Por Vijay Prashad.
Em 1948, o historiador sírio Constantin Zurayk utilizou a palavra árabe Nakba (Catástrofe) para se referir à remoção forçada dos palestinos das suas terras e casas pelo recém-formado Estado israelense (no seu livro de agosto de 1948, Ma’na al-Nakba ou “O significado da Nakba”). Há uma década, em Beirute, conheci o romancista libanês Elias Khoury – então editor do Journal of Palestinian Studies –, que me disse que a Nakba de 1948 não era um acontecimento, mas parte de um processo. “O que temos é uma Nakba permanente, o que significa que esta catástrofe tem sido contínua para os palestinos”, disse Khoury. Desde 1948, os movimentos políticos e os intelectuais palestinos têm argumentado que a lógica do Estado israelense tem sido a de expulsar os palestinos da região entre o rio Jordão e o Mar Mediterrâneo. Essa política de expulsão para criar um Estado judeu étnico-religioso de Israel é o que Khoury entende como Nakba permanente.

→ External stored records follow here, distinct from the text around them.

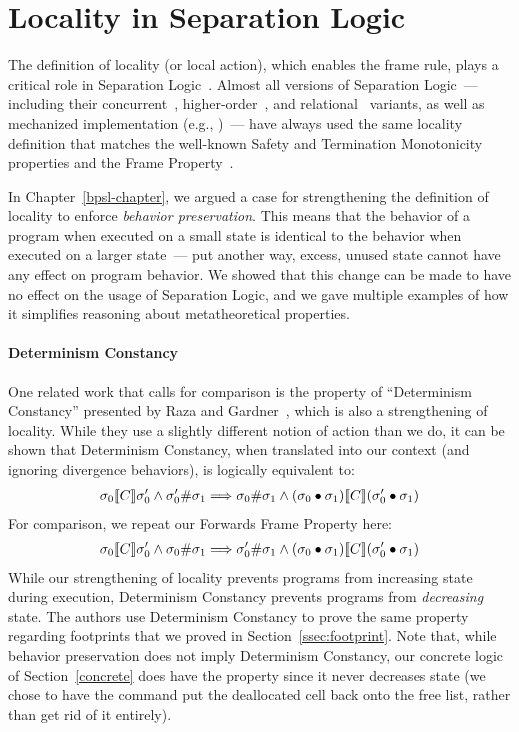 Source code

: \label{related-chapter}

\section{Locality in Separation Logic}
\label{related-bpsl}

The definition of locality (or local action), which enables the frame
rule, plays a critical role in Separation
Logic~\cite{io00,reynolds02,yang:fossacs02}. Almost all versions of 
Separation Logic~--- including their
concurrent~\cite{brookes:concur04,ohearn:concur04,coy07},
higher-order~\cite{birkedal05}, and relational~\cite{yang07} variants,
as well as mechanized implementation (e.g., \cite{appel07})~--- have always used
the same locality definition that matches the well-known Safety and
Termination Monotonicity properties and the Frame
Property~\cite{yang:fossacs02}. 

In Chapter~\ref{bpsl-chapter}, we argued a case for strengthening the definition of locality 
to enforce \emph{behavior preservation}. This means that the behavior of a
program when executed on a small state is identical to the behavior when
executed on a larger state~--- put another way, excess, unused state cannot have
any effect on program behavior. We showed that this change can be made to have
no effect on the usage of Separation Logic, and we gave multiple examples of
how it simplifies reasoning about metatheoretical properties. 

\paragraph{Determinism Constancy}
One related work that calls for comparison is the property of
``Determinism Constancy'' presented by Raza and Gardner~\cite{rg09}, which
is also a strengthening of locality. While they use a slightly different notion 
of action than we do, it can be shown that Determinism Constancy, when translated
into our context (and ignoring divergence behaviors), is logically equivalent to:
\begin{align*}
\relate{\den{C}}{\sigma_0}{\sigma_0'} \land \sigma_0' \# \sigma_1 \Longrightarrow 
  \sigma_0 \# \sigma_1 \land \relate{\den{C}}{(\sigma_0 \dt \sigma_1)}{(\sigma_0' \dt \sigma_1)}
\end{align*}
\noindent{}For comparison, we repeat our Forwards Frame Property here:
\begin{align*}
\relate{\den{C}}{\sigma_0}{\sigma_0'} \land \sigma_0 \# \sigma_1 \Longrightarrow 
  \sigma_0' \# \sigma_1 \land \relate{\den{C}}{(\sigma_0 \dt \sigma_1)}{(\sigma_0' \dt \sigma_1)}
\end{align*}
While our strengthening of locality prevents programs from increasing state during
execution, Determinism Constancy prevents programs from \emph{decreasing} state.
The authors use Determinism Constancy to prove the same property regarding footprints
that we proved in Section~\ref{ssec:footprint}. Note that, while behavior preservation
does not imply Determinism Constancy, our concrete logic of Section~\ref{concrete} does
have the property since it never decreases state (we chose to have the \freee{} command put the 
deallocated cell back onto the free list, rather than get rid of it entirely).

No dia 11 de novembro de 2023, o ministro da Agricultura de Israel, Avi Dichter, disse algo surpreendente à imprensa. “Estamos neste momento lançando a Nakba de Gaza”, disse o ministro. “Gaza Nakba 2023. É assim que vai acabar”, disse este antigo diretor do serviço de segurança interna de Israel, o Shin Bet. Na primeira semana de novembro, o ministro do Patrimônio de Israel, Amihai Eliyahu, esteve na Rádio Kol BaRama, cujo entrevistador comentou sobre lançar “uma espécie de bomba nuclear sobre toda a Faixa de Gaza, destruindo-a, eliminando todos os que lá estão”. Eliyahu respondeu: “Essa é uma maneira. A segunda maneira é descobrir o que é importante para eles, o que os assusta, o que os desencoraja… Eles não têm medo da morte”. Israel, disse o ministro, deve retomar toda a Faixa de Gaza. E os palestinos? “Podem ir para a Irlanda ou para os desertos”, declarou. “Os monstros de Gaza devem encontrar uma solução por conta própria”. Essa linguagem de aniquilação e desumanização tornou-se normal no gabinete do primeiro-ministro israelense Benjamin Netanyahu. Netanyahu suspendeu Eliyahu do seu gabinete, mas não repreendeu o seu ministro da Defesa, Yoav Gallant, que chamou os palestinos de “animais humanos”. Esta é a atitude em geral dos altos funcionários israelenses, que agora estão utilizando este tipo de linguagem.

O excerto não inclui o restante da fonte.